AIM OF THE TASK: Scanning the entries below, copy every line that contains the word "Meats".

Pictures paired with source code:
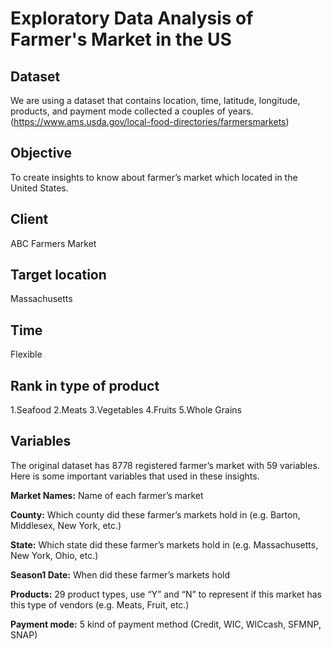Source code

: # Exploratory Data Analysis of Farmer's Market in the US
## Dataset 
We are using a dataset that contains location, time, latitude, longitude, products, and payment mode collected a couples of years. (https://www.ams.usda.gov/local-food-directories/farmersmarkets) 
## Objective 
To create insights to know about farmer’s market which located in the United States.  
## Client 
ABC Farmers Market 
## Target location
Massachusetts 
## Time
Flexible 
## Rank in type of product
1.Seafood  2.Meats  3.Vegetables  4.Fruits  5.Whole Grains     
## Variables
The original dataset has 8778 registered farmer’s market with 59 variables. Here is some important variables that used in these insights.

**Market Names:** Name of each farmer’s market

**County:** Which county did these farmer’s markets hold in (e.g. Barton, Middlesex, New York, etc.)

**State:** Which state did these farmer’s markets hold in (e.g. Massachusetts, New York, Ohio, etc.)

**Season1 Date:** When did these farmer’s markets hold

**Products:** 29 product types, use “Y” and “N” to represent if this market has this type of vendors (e.g. Meats, Fruit, etc.)

**Payment mode:** 5 kind of payment method (Credit, WIC, WICcash, SFMNP, SNAP)
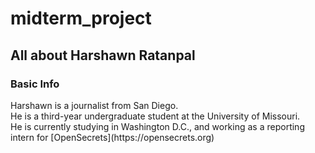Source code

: # midterm_project
## All about Harshawn Ratanpal
### Basic Info
<p>Harshawn is a journalist from San Diego.<br>
He is a third-year undergraduate student at the University of Missouri.<br>
He is currently studying in Washington D.C., and working as a reporting intern for [OpenSecrets](https://opensecrets.org)</p>
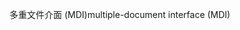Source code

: <span data-ttu-id="a21c1-101">多重文件介面 (MDI)</span><span class="sxs-lookup"><span data-stu-id="a21c1-101">multiple-document interface (MDI)</span></span>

WORKED SOLUTION:
1.Seafood  2.Meats  3.Vegetables  4.Fruits  5.Whole Grains     
**Products:** 29 product types, use “Y” and “N” to represent if this market has this type of vendors (e.g. Meats, Fruit, etc.)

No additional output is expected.